The Abyss, which was my favourite movie for about a year when I was 15, was particularly notable for that great 'water tentacle' special effect.  It was the beginning of a new type of FX, and was pretty durn amazing the first time I saw it.

Titanic blatantly isn't SF, but many people have it on their top ten lists, and I think it might get a good showing here.

I wonder if anyone will vote for Piranha?  *snort*

Here's a link to Cameron's IMDB Entry


----------



## marzipam (Jul 9, 2002)

The Terminator - best thing Arnie or Cameron ever did.


----------



## tokyogirl (Jul 11, 2002)

i voted for true lies.  i love that movie!  jamie lee curtis is hysterical in that!  i love when she does her first little dance!  cracks me up every time!


----------



## Tabitha (Jul 11, 2002)

Oh I do like the dance - like a car accident, terrible, but you just can't pull your eyes away 


edited for spelling, d'uh me


----------



## tokyogirl (Jul 11, 2002)

yeah, but then you have to look back again, even though you don't know why....


----------



## angelle myst (Jul 14, 2002)

*Told you i'd be here Tabitha!
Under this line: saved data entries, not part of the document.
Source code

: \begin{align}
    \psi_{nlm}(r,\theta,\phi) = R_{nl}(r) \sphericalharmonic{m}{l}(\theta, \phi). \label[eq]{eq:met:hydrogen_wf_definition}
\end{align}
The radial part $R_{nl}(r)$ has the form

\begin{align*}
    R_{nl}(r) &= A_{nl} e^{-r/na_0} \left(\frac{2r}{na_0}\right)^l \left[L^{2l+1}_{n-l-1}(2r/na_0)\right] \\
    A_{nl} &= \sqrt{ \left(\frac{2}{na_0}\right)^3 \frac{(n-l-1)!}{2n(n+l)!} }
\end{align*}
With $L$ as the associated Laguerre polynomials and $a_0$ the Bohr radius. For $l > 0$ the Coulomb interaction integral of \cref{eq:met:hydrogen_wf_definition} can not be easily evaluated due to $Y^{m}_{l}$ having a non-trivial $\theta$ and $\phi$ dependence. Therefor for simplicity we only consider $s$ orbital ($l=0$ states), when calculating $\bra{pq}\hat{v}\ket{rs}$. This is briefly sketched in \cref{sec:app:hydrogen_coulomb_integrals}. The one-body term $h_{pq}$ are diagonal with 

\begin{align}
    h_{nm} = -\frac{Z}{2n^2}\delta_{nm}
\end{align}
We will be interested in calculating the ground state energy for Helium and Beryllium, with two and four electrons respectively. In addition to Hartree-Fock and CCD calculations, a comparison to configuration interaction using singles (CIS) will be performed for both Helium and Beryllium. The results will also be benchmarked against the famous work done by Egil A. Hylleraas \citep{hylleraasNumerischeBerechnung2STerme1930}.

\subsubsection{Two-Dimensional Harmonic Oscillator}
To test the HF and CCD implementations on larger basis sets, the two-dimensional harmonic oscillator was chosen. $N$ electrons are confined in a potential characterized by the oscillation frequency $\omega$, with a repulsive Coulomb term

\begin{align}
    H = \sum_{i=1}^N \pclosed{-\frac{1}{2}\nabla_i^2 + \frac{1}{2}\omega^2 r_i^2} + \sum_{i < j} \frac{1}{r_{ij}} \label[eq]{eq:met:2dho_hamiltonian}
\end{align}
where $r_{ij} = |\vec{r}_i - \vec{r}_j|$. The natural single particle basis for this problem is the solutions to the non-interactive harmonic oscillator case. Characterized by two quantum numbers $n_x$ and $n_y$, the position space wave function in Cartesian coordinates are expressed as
And here i am!*

I had to vote Titanic, cos i'm a sucker for all that romantic malarkey *sigh* but Aliens comes in second 

:fangs:xxx:smokin:


----------



## Charlie (Jul 14, 2002)

It's a tough question--nearly all are brilliant in some way--
But if I have to choose-----It is Abyss.  it was a hard physical film to make.. Cameron is a hard taskmaster. I know lots of the actors swore never to work with him again!!!
Despite all the aggravation it remains the best for me.


----------



## Tabitha (Jul 14, 2002)

Hey Sammy :wave:

Charlie ---> The Abyss is definitely one of my faves, and knowing all that ifo about how hard it was to shoot makes me admire the performances even more.
I still smile when I remember the fact that the crew had t shirts that read "Life's Abyss and then you dive"


----------



## angelle myst (Jul 14, 2002)

Hey! :wave:

Which film was Abyss? Who was in it etc? I dont think i know it 

:fangs:xxx:smokin:


----------



## Tabitha (Jul 14, 2002)

*shakes head*  Sammy Sammy Sammy, how did this masterpiece pass you by? 
It's great, stars Mary Elizabeth Mastrantonio, Ed Harris and Michael Biehn.  The action is set in an underwater mining rig called "DeepCore".  An american nuclear submarine crashes nearby (for unknown reasons) and the government sends in a team of Navy Seals to find out why.  The rig becomes cut off from the surface and the various tensions between those stuck at the bottom of the ocean come to a head, even as they begin to suspect that they might be alone down there.  
The movie has some great action and SFX scenes, and I highly recommend it


----------



## angelle myst (Jul 14, 2002)

lol, thanks for that Tabitha  what year was it made? It sounds pretty cool i might see if anybody i know has it 

:fangs:xxx:smokin:


----------



## Tabitha (Jul 14, 2002)

It was from 1989 here's a link to the imdb entry for even more info:
http://us.imdb.com/Title?0096754


----------



## angelle myst (Jul 15, 2002)

Thanks Tabitha  this shall go on my list of "Movies To See In The Near Future" 

:fangs:xxx:smokin:


----------



## Charlie (Jul 15, 2002)

Hey Sammy---put Abyss at the top of your list!!!!!!!
You're in for an exciting evening-- you may end up buying it


----------



## King Donut (Jul 15, 2002)

Probably Aliens or True Lies. Or The Terminator.


----------



## Tabitha (Jul 15, 2002)

I liked True Lies well enough, but it isn't a patch on any of Cameron's scifi movies.  
I just feel that any half decent action director could have made True Lies, apart from Arnie, there isn't much Cameron about the film.....


----------



## tokyogirl (Jul 16, 2002)

i can't wait till true lies 2 comes out...


----------



## King Donut (Jul 16, 2002)

True Lies was a great movie. There's gonna be a sequel?:rolly2:


----------



## Tabitha (Jul 16, 2002)

True Lies sequel goodness coming to a cinema near you in 2003.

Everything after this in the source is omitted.